What is needed: Without the pictures, give the records again exactly as they appear.

Dataset excerpts:
------------------------------------------------

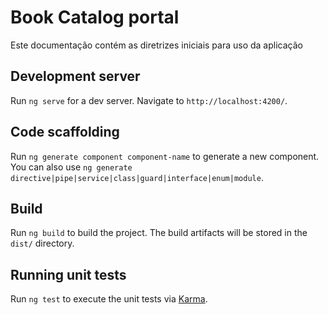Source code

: # Book Catalog portal 

Este documentação contém as diretrizes iniciais para uso da aplicação

## Development server

Run `ng serve` for a dev server. Navigate to `http://localhost:4200/`.  

## Code scaffolding

Run `ng generate component component-name` to generate a new component. You can also use `ng generate directive|pipe|service|class|guard|interface|enum|module`.

## Build

Run `ng build` to build the project. The build artifacts will be stored in the `dist/` directory.

## Running unit tests

Run `ng test` to execute the unit tests via [Karma](https://karma-runner.github.io).

 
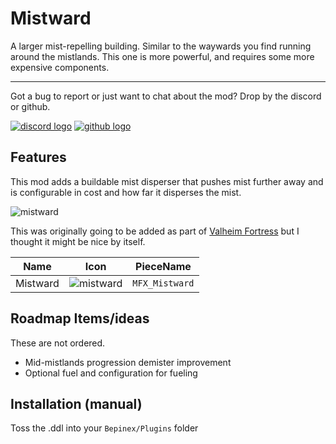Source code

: # Mistward

A larger mist-repelling building. Similar to the waywards you find running around the mistlands. This one is more powerful, and requires some more expensive components.

---

Got a bug to report or just want to chat about the mod? Drop by the discord or github.

[![discord logo](https://i.imgur.com/uE6umQE.png)](https://discord.gg/Dmr9PQTy9m)
[![github logo](https://i.imgur.com/lvbP5OF.png)](https://github.com/MidnightsFX/Valheim_Mistward)

## Features

This mod adds a buildable mist disperser that pushes mist further away and is configurable in cost and how far it disperses the mist.

![mistward](https://i.postimg.cc/hjn6Gztn/image.png)

This was originally going to be added as part of [Valheim Fortress](https://thunderstore.io/c/valheim/p/MidnightMods/ValheimFortress/) but I thought it might be nice by itself.

|Name|Icon|PieceName|
|--|--|--|
|Mistward| ![mistward](https://i.postimg.cc/Dfx4RsTW/mistward-icon.png)|`MFX_Mistward`|

## Roadmap Items/ideas
These are not ordered.

- Mid-mistlands progression demister improvement
- Optional fuel and configuration for fueling


## Installation (manual)

Toss the .ddl into your `Bepinex/Plugins` folder
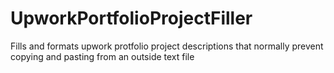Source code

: # UpworkPortfolioProjectFiller
Fills and formats upwork protfolio project descriptions that normally prevent copying and pasting from an outside text file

------------------------------------------------

Final answer:
Source code

: # Book Catalog portal 

Este documentação contém as diretrizes iniciais para uso da aplicação

## Development server

Run `ng serve` for a dev server. Navigate to `http://localhost:4200/`.  

## Code scaffolding

Run `ng generate component component-name` to generate a new component. You can also use `ng generate directive|pipe|service|class|guard|interface|enum|module`.

## Build

Run `ng build` to build the project. The build artifacts will be stored in the `dist/` directory.

## Running unit tests

Run `ng test` to execute the unit tests via [Karma](https://karma-runner.github.io).

 
Source code

: # Mistward

A larger mist-repelling building. Similar to the waywards you find running around the mistlands. This one is more powerful, and requires some more expensive components.

---

Got a bug to report or just want to chat about the mod? Drop by the discord or github.

[![discord logo](https://i.imgur.com/uE6umQE.png)](https://discord.gg/Dmr9PQTy9m)
[![github logo](https://i.imgur.com/lvbP5OF.png)](https://github.com/MidnightsFX/Valheim_Mistward)

## Features

This mod adds a buildable mist disperser that pushes mist further away and is configurable in cost and how far it disperses the mist.

![mistward](https://i.postimg.cc/hjn6Gztn/image.png)

This was originally going to be added as part of [Valheim Fortress](https://thunderstore.io/c/valheim/p/MidnightMods/ValheimFortress/) but I thought it might be nice by itself.

|Name|Icon|PieceName|
|--|--|--|
|Mistward| ![mistward](https://i.postimg.cc/Dfx4RsTW/mistward-icon.png)|`MFX_Mistward`|

## Roadmap Items/ideas
These are not ordered.

- Mid-mistlands progression demister improvement
- Optional fuel and configuration for fueling


## Installation (manual)

Toss the .ddl into your `Bepinex/Plugins` folder
Source code

: # UpworkPortfolioProjectFiller
Fills and formats upwork protfolio project descriptions that normally prevent copying and pasting from an outside text file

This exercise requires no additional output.